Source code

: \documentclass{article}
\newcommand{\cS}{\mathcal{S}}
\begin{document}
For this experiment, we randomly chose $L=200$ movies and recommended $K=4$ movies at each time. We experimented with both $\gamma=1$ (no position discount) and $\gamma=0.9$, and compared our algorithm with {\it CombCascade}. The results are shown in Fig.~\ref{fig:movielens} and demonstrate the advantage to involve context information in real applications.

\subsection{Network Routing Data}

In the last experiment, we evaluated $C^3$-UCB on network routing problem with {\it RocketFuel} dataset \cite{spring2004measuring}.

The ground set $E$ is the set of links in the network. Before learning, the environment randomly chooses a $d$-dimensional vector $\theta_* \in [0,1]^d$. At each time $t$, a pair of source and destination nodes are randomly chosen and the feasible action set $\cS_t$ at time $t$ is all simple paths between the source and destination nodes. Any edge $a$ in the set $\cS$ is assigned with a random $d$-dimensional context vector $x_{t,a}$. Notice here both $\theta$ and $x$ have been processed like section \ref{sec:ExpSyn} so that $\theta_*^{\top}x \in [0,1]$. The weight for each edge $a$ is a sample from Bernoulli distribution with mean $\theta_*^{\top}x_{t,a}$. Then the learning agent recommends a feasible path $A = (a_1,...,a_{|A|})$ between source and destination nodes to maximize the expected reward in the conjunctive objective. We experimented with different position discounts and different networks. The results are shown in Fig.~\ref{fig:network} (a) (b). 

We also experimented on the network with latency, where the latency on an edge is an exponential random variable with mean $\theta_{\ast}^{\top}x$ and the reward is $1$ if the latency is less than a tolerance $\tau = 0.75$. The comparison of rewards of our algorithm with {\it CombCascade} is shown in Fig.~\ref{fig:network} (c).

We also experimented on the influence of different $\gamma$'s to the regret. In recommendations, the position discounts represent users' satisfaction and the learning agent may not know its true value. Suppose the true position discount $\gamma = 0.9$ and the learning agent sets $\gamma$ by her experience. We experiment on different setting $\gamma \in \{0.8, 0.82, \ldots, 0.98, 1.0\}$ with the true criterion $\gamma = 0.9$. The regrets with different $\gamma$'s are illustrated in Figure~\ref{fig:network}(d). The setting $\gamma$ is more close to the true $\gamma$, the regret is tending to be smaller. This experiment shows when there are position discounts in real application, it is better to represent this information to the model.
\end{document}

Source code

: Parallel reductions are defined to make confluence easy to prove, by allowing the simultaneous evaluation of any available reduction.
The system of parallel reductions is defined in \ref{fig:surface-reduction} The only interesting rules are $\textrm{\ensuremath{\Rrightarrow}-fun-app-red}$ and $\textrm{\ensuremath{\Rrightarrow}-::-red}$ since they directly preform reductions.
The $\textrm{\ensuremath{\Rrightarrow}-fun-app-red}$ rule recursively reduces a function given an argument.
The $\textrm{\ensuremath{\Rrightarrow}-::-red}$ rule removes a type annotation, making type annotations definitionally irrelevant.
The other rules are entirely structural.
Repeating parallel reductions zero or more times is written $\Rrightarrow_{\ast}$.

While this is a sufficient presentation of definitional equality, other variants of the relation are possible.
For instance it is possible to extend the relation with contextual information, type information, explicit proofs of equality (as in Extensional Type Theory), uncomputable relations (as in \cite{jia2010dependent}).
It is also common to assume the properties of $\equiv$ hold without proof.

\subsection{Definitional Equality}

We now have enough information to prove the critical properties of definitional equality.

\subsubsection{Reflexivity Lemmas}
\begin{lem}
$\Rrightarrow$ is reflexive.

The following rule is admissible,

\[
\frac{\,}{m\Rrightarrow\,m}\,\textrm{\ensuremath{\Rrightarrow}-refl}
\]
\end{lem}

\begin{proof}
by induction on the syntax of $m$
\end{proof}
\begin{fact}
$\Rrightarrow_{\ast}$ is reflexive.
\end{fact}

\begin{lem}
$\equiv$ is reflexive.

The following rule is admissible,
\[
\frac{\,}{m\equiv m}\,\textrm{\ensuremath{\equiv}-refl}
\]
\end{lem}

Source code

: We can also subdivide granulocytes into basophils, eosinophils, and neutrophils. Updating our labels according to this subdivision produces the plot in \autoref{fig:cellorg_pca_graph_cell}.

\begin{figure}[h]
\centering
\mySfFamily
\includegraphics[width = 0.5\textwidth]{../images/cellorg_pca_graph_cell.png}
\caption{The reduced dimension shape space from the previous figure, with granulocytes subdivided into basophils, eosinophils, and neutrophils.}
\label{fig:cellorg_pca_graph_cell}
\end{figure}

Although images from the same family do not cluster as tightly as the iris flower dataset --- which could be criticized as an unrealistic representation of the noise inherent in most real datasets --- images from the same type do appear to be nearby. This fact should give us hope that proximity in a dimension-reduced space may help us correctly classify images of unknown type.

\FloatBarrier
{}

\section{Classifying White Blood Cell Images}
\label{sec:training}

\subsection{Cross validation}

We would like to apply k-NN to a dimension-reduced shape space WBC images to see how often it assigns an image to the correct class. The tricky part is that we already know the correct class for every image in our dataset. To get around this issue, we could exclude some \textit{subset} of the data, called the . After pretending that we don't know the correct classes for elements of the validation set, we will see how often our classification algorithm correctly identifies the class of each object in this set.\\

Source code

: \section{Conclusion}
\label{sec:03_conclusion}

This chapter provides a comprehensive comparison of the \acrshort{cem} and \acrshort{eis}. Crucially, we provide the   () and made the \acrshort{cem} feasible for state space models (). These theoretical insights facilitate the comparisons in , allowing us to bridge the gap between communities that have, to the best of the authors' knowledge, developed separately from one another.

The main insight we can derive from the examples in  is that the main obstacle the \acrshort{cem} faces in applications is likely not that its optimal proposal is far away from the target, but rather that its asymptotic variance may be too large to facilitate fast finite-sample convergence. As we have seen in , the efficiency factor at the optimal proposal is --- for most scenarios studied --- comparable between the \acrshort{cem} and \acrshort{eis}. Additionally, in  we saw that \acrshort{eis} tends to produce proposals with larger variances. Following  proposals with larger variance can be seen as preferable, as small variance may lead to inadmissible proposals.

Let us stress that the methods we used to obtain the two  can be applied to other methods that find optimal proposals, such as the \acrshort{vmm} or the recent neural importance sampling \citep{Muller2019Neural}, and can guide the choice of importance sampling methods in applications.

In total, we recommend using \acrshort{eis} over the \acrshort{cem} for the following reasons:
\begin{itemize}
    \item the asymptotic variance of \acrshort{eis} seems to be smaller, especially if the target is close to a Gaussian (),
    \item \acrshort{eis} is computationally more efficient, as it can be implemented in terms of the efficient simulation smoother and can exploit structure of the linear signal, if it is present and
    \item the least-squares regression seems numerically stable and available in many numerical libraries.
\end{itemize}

__________________________________________________

■ **Work instruction**
Display every line of the listing that contains the string "properties".

■ **Solution below**
It is also common to assume the properties of $\equiv$ hold without proof.
We now have enough information to prove the critical properties of definitional equality.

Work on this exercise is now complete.